Конечно, это событие в известной мере подготовлено. Во-первых, статьями и рецензиями Ф. Степуна, чье понимание Бунина наиболее близко Ю. Мальцеву, В. Ходасевича, некоторыми положениями первой монографии о Бунине К. И. Зайцева (1934). Во-вторых, работами отечественных и зарубежных ученых, биографическими штудиями А. К. Бабореко и корректными и глубокими работами О. В. Сливицкой и др., а также научными изысканиями Д. Вудворда и Р. Поджоли. Наконец – и это, пожалуй, главное – вряд ли можно переоценить роль бунинского личного архива, результатом работы над которым явилась эта книга, и помощь хранительницы архива М. Э. Грин, благодарностью которой Ю. Мальцев предваряет свой труд.
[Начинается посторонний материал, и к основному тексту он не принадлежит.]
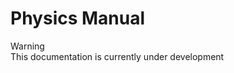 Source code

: # Physics Manual


<div class="warning">
<div class="admonition-title">
Warning
</div>
This documentation is currently under development
</div>
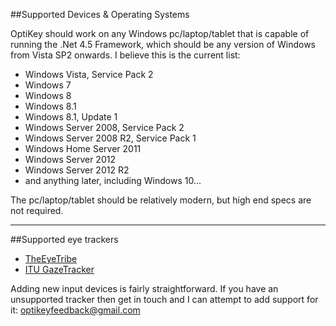 ##<a name="device-os-requirements">Supported Devices & Operating Systems</a>

OptiKey should work on any Windows pc/laptop/tablet that is capable of running the .Net 4.5 Framework, which should be any version of Windows from Vista SP2 onwards. I believe this is the current list:

* Windows Vista, Service Pack 2
* Windows 7
* Windows 8
* Windows 8.1
* Windows 8.1, Update 1
* Windows Server 2008, Service Pack 2
* Windows Server 2008 R2, Service Pack 1
* Windows Home Server 2011
* Windows Server 2012
* Windows Server 2012 R2
* and anything later, including Windows 10...

The pc/laptop/tablet should be relatively modern, but high end specs are not required.

---

##<a name="supported-eye-trackers">Supported eye trackers</a>

* [TheEyeTribe](http://theeyetribe.com/)
* [ITU GazeTracker](http://sourceforge.net/projects/gazetrackinglib/)

Adding new input devices is fairly straightforward. If you have an unsupported tracker then get in touch and I can attempt to add support for it: [optikeyfeedback@gmail.com](mailto:optikeyfeedback@gmail.com) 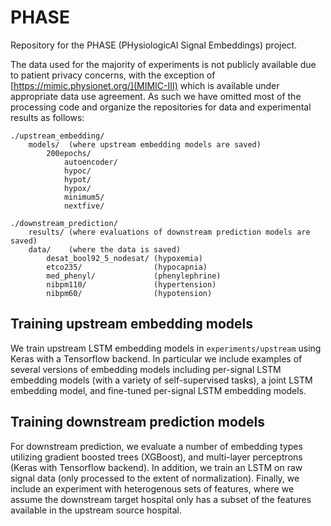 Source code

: # PHASE
Repository for the PHASE (PHysiologicAl Signal Embeddings) project.

The data used for the majority of experiments is not publicly available due to patient privacy concerns, with the exception of [https://mimic.physionet.org/](MIMIC-III) which is available under appropriate data use agreement.  As such we have omitted most of the processing code and organize the repositories for data and experimental results as follows:

    ./upstream_embedding/
        models/  (where upstream embedding models are saved)
            200epochs/
                autoencoder/
                hypoc/
                hypot/
                hypox/
                minimum5/
                nextfive/
                
    ./downstream_prediction/
        results/ (where evaluations of downstream prediction models are saved)
        data/    (where the data is saved)
            desat_bool92_5_nodesat/ (hypoxemia)
            etco235/                (hypocapnia)
            med_phenyl/             (phenylephrine)
            nibpm110/               (hypertension)
            nibpm60/                (hypotension)
            

## Training upstream embedding models

We train upstream LSTM embedding models in `experiments/upstream` using Keras with a Tensorflow backend.  In particular we include examples of several versions of embedding models including per-signal LSTM embedding models (with a variety of self-supervised tasks), a joint LSTM embedding model, and fine-tuned per-signal LSTM embedding models.

## Training downstream prediction models

For downstream prediction, we evaluate a number of embedding types utilizing gradient boosted trees (XGBoost), and multi-layer perceptrons (Keras with Tensorflow backend).  In addition, we train an LSTM on raw signal data (only processed to the extent of normalization).  Finally, we include an experiment with heterogenous sets of features, where we assume the downstream target hospital only has a subset of the features available in the upstream source hospital.

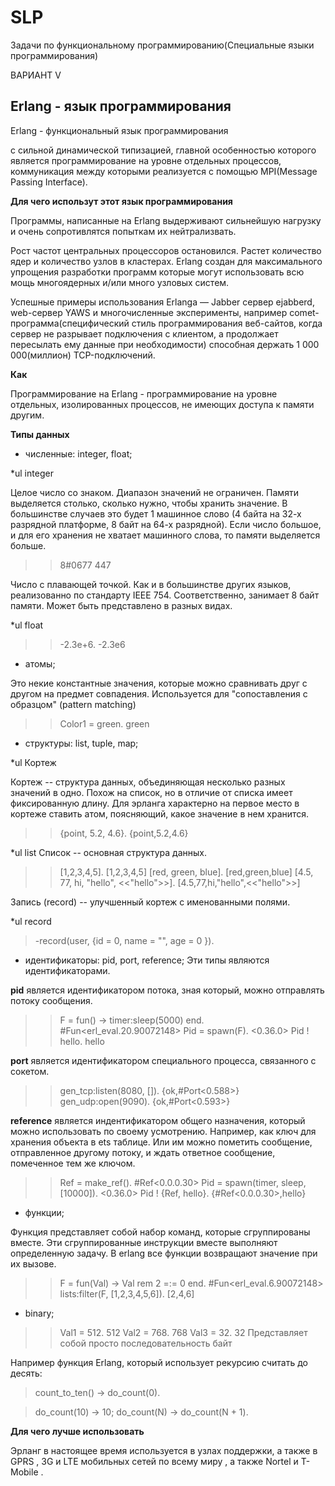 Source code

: # SLP
Задачи по функциональному программированию(Специальные языки программирования)

ВАРИАНТ V

## Erlang - язык программирования

Erlang - функциональный язык программирования 

с сильной динамической типизацией, главной особенностью которого является программирование на уровне отдельных процессов, коммуникация между которыми реализуется с помощью MPI(Message Passing Interface).

<b>Для чего использут этот язык программирования</b>

Программы, написанные на Erlang выдерживают сильнейшую нагрузку и очень сопротивлятся попыткам их нейтрализвать. 

Рост частот центральных процессоров остановился. Растет количество ядер и количество узлов в кластерах. Erlang создан для максимального упрощения разработки программ которые могут использовать всю мощь многоядерных и/или много узловых систем.

Успешные примеры использования Erlanga — Jabber сервер ejabberd, web-сервер YAWS и многочисленные эксперименты, например comet-программа(специфический стиль программирования веб-сайтов, когда сервер не разрывает подключения с клиентом, а продолжает пересылать ему данные при необходимости) способная держать 1 000 000(миллион) TCP-подключений.

<b>Как</b>

Программирование на Erlang - программирование на уровне отдельных, изолированных процессов, не имеющих доступа к памяти другим.

**Типы данных**

 - численные: integer, float;
 
*ul  integer

Целое число со знаком. Диапазон значений не ограничен. Памяти выделяется столько, сколько нужно, чтобы хранить значение. В большинстве случаев это будет 1 машинное слово (4 байта на 32-х разрядной платформе, 8 байт на 64-х разрядной). Если число большое, и для его хранения не хватает машинного слова, то памяти выделяется больше.

> > 8#0677
> 447

Число с плавающей точкой. Как и в большинстве других языков, реализованно по стандарту IEEE 754. Соответственно, занимает 8 байт памяти. Может быть представлено в разных видах.

*ul  float

> > -2.3e+6.
> -2.3e6

 - атомы;
 
 Это некие константные значения, которые можно сравнивать друг с другом на предмет совпадения. 
 Используется для "сопоставления с образцом" (pattern matching) 
 
> > Color1 = green.
> green

 - структуры: list, tuple, map;

*ul  Кортеж

Кортеж -- структура данных, объединяющая несколько разных значений в одно. Похож на список, но в отличие от списка имеет фиксированную длину. Для эрланга характерно на первое место в кортеже ставить атом, поясняющий, какое значение в нем хранится.


> > {point, 5.2, 4.6}.
> {point,5.2,4.6}

*ul list
Список -- основная структура данных. 

> > [1,2,3,4,5].
> [1,2,3,4,5]
> > [red, green, blue].
> [red,green,blue]
> > [4.5, 77, hi, "hello", <<"hello">>].
> [4.5,77,hi,"hello",<<"hello">>]


Запись (record) -- улучшенный кортеж с именованными полями. 

*ul record
>  -record(user, {id = 0,
>             name = "",
>             age = 0
>             }).

 - идентификаторы: pid, port, reference;
Эти типы являются идентификаторами.

<b>pid</b> является идентификатором потока, зная который, можно отправлять потоку сообщения.

> > F = fun() -> timer:sleep(5000) end.
> #Fun<erl_eval.20.90072148>
> > Pid = spawn(F).
> <0.36.0>
> > Pid ! hello.
> hello

<b>port</b> является идентификатором специального процесса, связанного с сокетом.

> > gen_tcp:listen(8080, []).
> {ok,#Port<0.588>}
> > gen_udp:open(9090).
> {ok,#Port<0.593>}

<b>reference</b> является индентификатором общего назначения, который можно использовать по своему усмотрению. Например, как ключ для хранения объекта в ets таблице. Или им можно пометить сообщение, отправленное другому потоку, и ждать ответное сообщение, помеченное тем же ключом.

> > Ref = make_ref().
> #Ref<0.0.0.30>
> > Pid = spawn(timer, sleep, [10000]).
> <0.36.0>
> > Pid ! {Ref, hello}.
>{#Ref<0.0.0.30>,hello} 
 
 - функции;
 
Функция представляет собой набор команд, которые сгруппированы вместе. Эти сгруппированные инструкции вместе выполняют определенную 
задачу. В erlang все функции возвращают значение при их вызове.

> > F = fun(Val) -> Val rem 2 =:= 0 end.
> #Fun<erl_eval.6.90072148>
> > lists:filter(F, [1,2,3,4,5,6]).
> [2,4,6]

 - binary;
> > Val1 = 512.
> 512
> > Val2 = 768.
> 768
> > Val3 = 32.
> 32
Представляет собой просто последовательность байт

Например функция Erlang, который использует рекурсию считать до десять:

> count_to_ten() -> do_count(0).
 
> do_count(10) -> 10;
> do_count(N) -> do_count(N + 1).

<b>Для чего лучше использовать</b>

Эрланг в настоящее время используется в узлах поддержки, а также в GPRS , 3G и LTE мобильных сетей по всему миру , а также Nortel и T-Mobile .




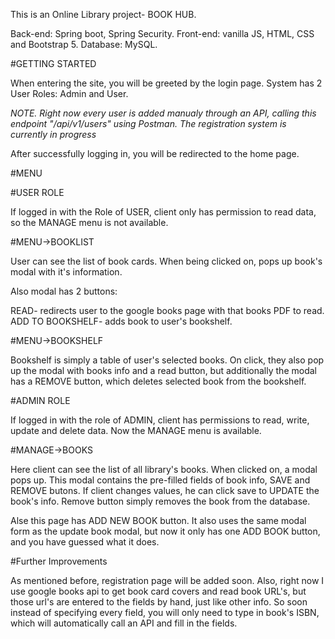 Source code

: This is an Online Library project- BOOK HUB.

Back-end: Spring boot, Spring Security.
Front-end: vanilla JS, HTML, CSS and Bootstrap 5.
Database: MySQL.

#GETTING STARTED

When entering the site, you will be greeted by the login page.
System has 2 User Roles: Admin and User. 

*NOTE. Right now every user is added manualy through an API, calling this endpoint "/api/v1/users" using Postman. 
The registration system is currently in progress*

After successfully logging in, you will be redirected to the home page.

#MENU

#USER ROLE

  If logged in with the Role of USER, client only has permission to read data, 
  so the MANAGE menu is not available.

  #MENU->BOOKLIST
  
  User can see the list of book cards. When being clicked on, pops up book's modal with it's information.

  Also modal has 2 buttons: 
  
  READ- redirects user to the google books page with that books PDF to read. 
  ADD TO BOOKSHELF- adds book to user's bookshelf.

  #MENU->BOOKSHELF
  
  Bookshelf is simply a table of user's selected books. On click, they also pop up the modal with books info and a read button, but additionally
  the modal has a REMOVE button, which deletes selected book from the bookshelf.

#ADMIN ROLE

  If logged in with the role of ADMIN, client has permissions to read, write, update and delete data.
  Now the MANAGE menu is available.

  #MANAGE->BOOKS
  
  Here client can see the list of all library's books. When clicked on, a modal pops up. This modal contains the pre-filled fields of book info, SAVE and REMOVE         butons.
  If client changes values, he can click save to UPDATE the book's info. Remove button simply removes the book from the database.

  Alse this page has ADD NEW BOOK button. It also uses the same modal form as the update book modal, but now it only has one ADD BOOK button, and you have guessed
  what it does.
  
  #Further Improvements
  
  As mentioned before, registration page will be added soon. Also, right now I use google books api to get book card covers and 
  read book URL's, but those url's are entered to the fields by hand, just like other info. So soon instead of specifying every field, you will only need to type   in   book's ISBN,
  which will automatically call an API and fill in the fields. 







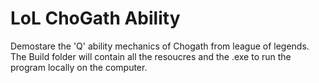 # LoL ChoGath Ability
 Demostare the 'Q' ability mechanics of Chogath from league of legends. The Build folder will contain all the resoucres and the .exe to run the program locally on the computer.
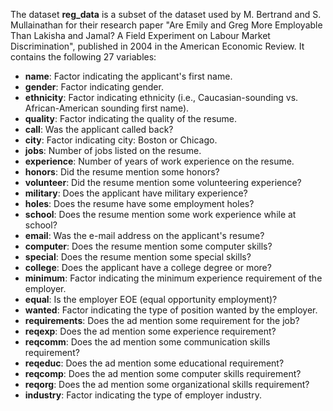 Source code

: The dataset **reg_data** is a subset of the dataset used by M. Bertrand and S. Mullainathan for their research paper "Are Emily and Greg More Employable Than Lakisha and Jamal? A Field Experiment on Labour Market Discrimination", published in 2004 in the American Economic Review. It contains the following 27 variables:

* **name**: Factor indicating the applicant's first name.
* **gender**: Factor indicating gender.
* **ethnicity**: Factor indicating ethnicity (i.e., Caucasian-sounding vs. African-American sounding first name).
* **quality**: Factor indicating the quality of the resume.
* **call**: Was the applicant called back?
* **city**: Factor indicating city: Boston or Chicago.
* **jobs**: Number of jobs listed on the resume.
* **experience**: Number of years of work experience on the resume.
* **honors**: Did the resume mention some honors?
* **volunteer**: Did the resume mention some volunteering experience?
* **military**: Does the applicant have military experience?
* **holes**: Does the resume have some employment holes?
* **school**: Does the resume mention some work experience while at school?
* **email**: Was the e-mail address on the applicant's resume?
* **computer**: Does the resume mention some computer skills?
* **special**: Does the resume mention some special skills?
* **college**: Does the applicant have a college degree or more?
* **minimum**: Factor indicating the minimum experience requirement of the employer.
* **equal**: Is the employer EOE (equal opportunity employment)?
* **wanted**: Factor indicating the type of position wanted by the employer.
* **requirements**: Does the ad mention some requirement for the job?
* **reqexp**: Does the ad mention some experience requirement?
* **reqcomm**: Does the ad mention some communication skills requirement?
* **reqeduc**: Does the ad mention some educational requirement?
* **reqcomp**: Does the ad mention some computer skills requirement?
* **reqorg**: Does the ad mention some organizational skills requirement?
* **industry**: Factor indicating the type of employer industry.

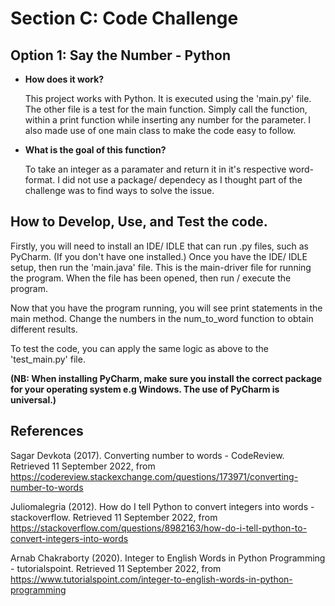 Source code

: # Section C: Code Challenge

## Option 1: Say the Number - Python

* **How does it work?**

    This project works with Python. It is executed using the 'main.py' file. The other file is a test for the main function. Simply call the function, within a print function while inserting any number for the parameter. I also made use of one main class to make the code easy to follow.
* **What is the goal of this function?**
    
    To take an integer as a paramater and return it in it's respective word-format. I did not use a package/ dependecy as I thought part of the challenge was to find ways to solve the issue.


## How to Develop, Use, and Test the code.

Firstly, you will need to install an IDE/ IDLE that can run .py files, such as PyCharm. (If you don't have one installed.)
Once you have the IDE/ IDLE setup, then run the 'main.java' file. This is the main-driver file for running the program. When the file has been opened, then run / execute the program.

Now that you have the program running, you will see print statements in the main method. Change the numbers in the num_to_word function to obtain different results. 

To test the code, you can apply the same logic as above to the 'test_main.py' file.

**(NB: When installing PyCharm, make sure you install the correct package for your operating system e.g Windows. The use of PyCharm is universal.)**


## References

Sagar Devkota (2017). Converting number to words - CodeReview. Retrieved 11 September 2022,
from https://codereview.stackexchange.com/questions/173971/converting-number-to-words

Juliomalegria (2012). How do I tell Python to convert integers into words - stackoverflow. Retrieved 11 September 2022,
from https://stackoverflow.com/questions/8982163/how-do-i-tell-python-to-convert-integers-into-words

Arnab Chakraborty (2020). Integer to English Words in Python Programming - tutorialspoint. Retrieved 11 September 2022,
from https://www.tutorialspoint.com/integer-to-english-words-in-python-programming

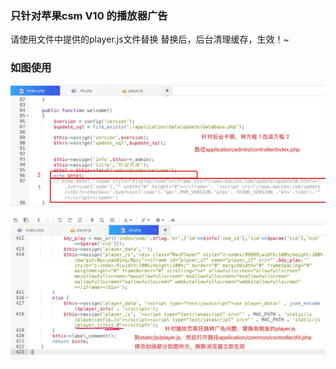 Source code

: ### 只针对苹果csm V10 的播放器广告

请使用文件中提供的player.js文件替换
替换后，后台清理缓存，生效！~

### 如图使用 
![Image text](./后台卡顿.jpg)

![Image text](./播放器修改.jpg) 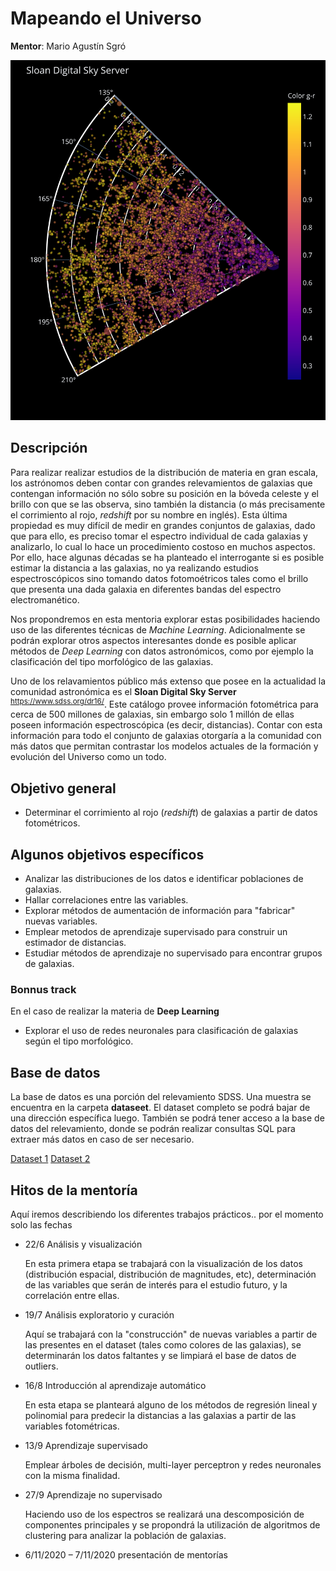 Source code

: # Mapeando el Universo
**Mentor**: Mario Agustín Sgró

![Sloan Digital Sky Server ><](./images/sloan.svg)

## Descripción

Para realizar realizar estudios de la distribución de materia en gran escala, los astrónomos deben contar con grandes relevamientos de galaxias que contengan información no sólo sobre su posición en la bóveda celeste y el brillo con que se las observa, sino también la distancia (o más precisamente el corrimiento al rojo, *redshift* por su nombre en inglés). Esta última propiedad es muy difícil de medir en grandes conjuntos de galaxias, dado que para ello, es preciso tomar el espectro individual de cada galaxias y analizarlo, lo cual lo hace un procedimiento costoso en muchos aspectos.
Por ello, hace algunas décadas se ha planteado el interrogante si es posible estimar la distancia a las galaxias, no ya realizando estudios espectroscópicos sino tomando datos fotomoétricos tales como el brillo que presenta una dada galaxia en diferentes bandas del espectro electromanético.

Nos propondremos en esta mentoria explorar estas posibilidades haciendo uso de las diferentes técnicas de *Machine Learning*.
Adicionalmente se podrán explorar otros aspectos interesantes donde es posible aplicar métodos de *Deep Learning* con datos astronómicos, como por ejemplo la clasificación del tipo morfológico de las galaxias.

Uno de los relavamientos público más extenso que posee en la actualidad la comunidad astronómica es el **Sloan Digital Sky Server** <sup>https://www.sdss.org/dr16/</sup>. Este catálogo provee información fotométrica para cerca de 500 millones de galaxias, sin embargo solo 1 millón de ellas poseen información espectroscópica (es decir, distancias). Contar con esta información para todo el conjunto de galaxias otorgaría a la comunidad con más datos que permitan contrastar los modelos actuales de la formación y evolución del Universo como un todo.

## Objetivo general

- Determinar el corrimiento al rojo (*redshift*) de galaxias a partir de datos fotométricos.

## Algunos objetivos específicos

- Analizar las distribuciones de los datos e identificar poblaciones de galaxias.
- Hallar correlaciones entre las variables.
- Explorar métodos de aumentación de información para "fabricar" nuevas variables.
- Emplear metodos de aprendizaje supervisado para construir un estimador de distancias.
- Estudiar métodos de aprendizaje no supervisado para encontrar grupos de galaxias.

### Bonnus track

En el caso de realizar la materia de **Deep Learning**

- Explorar el uso de redes neuronales para clasificación de galaxias según el tipo morfológico. 

## Base de datos

La base de datos es una porción del relevamiento SDSS. Una muestra se encuentra en la carpeta **dataseet**. El dataset completo se podrá bajar de una dirección específica luego. También se podrá tener acceso a la base de datos del relevamiento, donde se podrán realizar consultas SQL para extraer más datos en caso de ser necesario.

[Dataset 1](http://iate.oac.uncor.edu/~marioagustin/files/DiploDatos.csv)
[Dataset 2](http://iate.oac.uncor.edu/~marioagustin/files/DiploDatos_Zoo.csv)

## Hitos de la mentoría

Aquí iremos describiendo los diferentes trabajos prácticos.. por el momento solo las fechas

* 22/6 Análisis y visualización

  En esta primera etapa se trabajará con la visualización de los datos (distribución espacial, distribución de magnitudes, etc), determinación de las variables que serán de interés para el estudio futuro, y la correlación entre ellas. 

* 19/7 Análisis exploratorio y curación

  Aquí se trabajará con la "construcción" de nuevas variables a partir de las presentes en el dataset (tales como colores de las galaxias), se determinarán los datos faltantes y se limpiará el base de datos de outliers. 

* 16/8 Introducción al aprendizaje automático

  En esta etapa se planteará alguno de los métodos de regresión lineal y polinomial para predecir la distancias a las galaxias a partir de las variables fotométricas.

* 13/9 Aprendizaje supervisado

  Emplear árboles de decisión, multi-layer perceptron y redes neuronales con la misma finalidad.

* 27/9 Aprendizaje no supervisado

  Haciendo uso de los espectros se realizará una descomposición de componentes principales y se propondrá la utilización de algoritmos de clustering para analizar la población de galaxias. 

* 6/11/2020 – 7/11/2020 presentación de mentorías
Однако масштаб и неординарность работы Ю. В. Мальцева позволяют говорить о ней как о самостоятельном важном этапе в осмыслении личности и творчества Бунина. Прежде всего потому, что Мальцев первый – как это ни странно – исследователь, который поставил себе целью написать историю Бунина-художника, адекватную самому Бунину, его личностным свойствам, душевной организации. Не в подтверждение какой-либо теории и не для того, чтобы на основании бунинского творчества какую-либо теорию создать или какую-либо закономерность обнаружить. Перед нами, если угодно, путь Бунина-художника «изнутри» Бунина-человека.

Такая цель вовсе не отменяет собственной концепции, но диктует подход, при котором превыше всего ставится самосознание и самоощущение художника. Подход задает композицию.

Мальцев начинает не с появления «героя» на свет, его первых впечатлений и затем первых творческих опытов, что давно стало почти каноном для любой писательской биографии, а с того, что формируется задолго до рождения человека и что сам Бунин считал истоком и основой человеческого бытия. Идея памяти и идея рода, прочувствованные Буниным так остро, как никем другим в русской литературе, – главные составляющие его мира – связаны друг с другом теснее, чем может показаться на первый взгляд. Потому что память, по Бунину, не только духовна, но и биологична, физиологична: помнит не только душа, но и «кожа». Мальцев находит очень точные и верные слова: «Память <…> есть некий эквивалент (или прообраз) вечности, бесконечности и всеединства. Она есть особый инстинкт, так сказать – "инстинкт духовный"» (с. 13[32]). В случае Бунина следует ставить равное ударение на обоих последних словах. И также важны слова о памяти как «эквиваленте вечности», «вечном настоящем» (с. 13), ибо для нехристианского, неконфессионального сознания она действительно является залогом, или хотя бы надеждой, на спасение от самых страшных врагов – времени и смерти, – «Существование, лишенное памяти <…> равнозначно небытию» (с. 15).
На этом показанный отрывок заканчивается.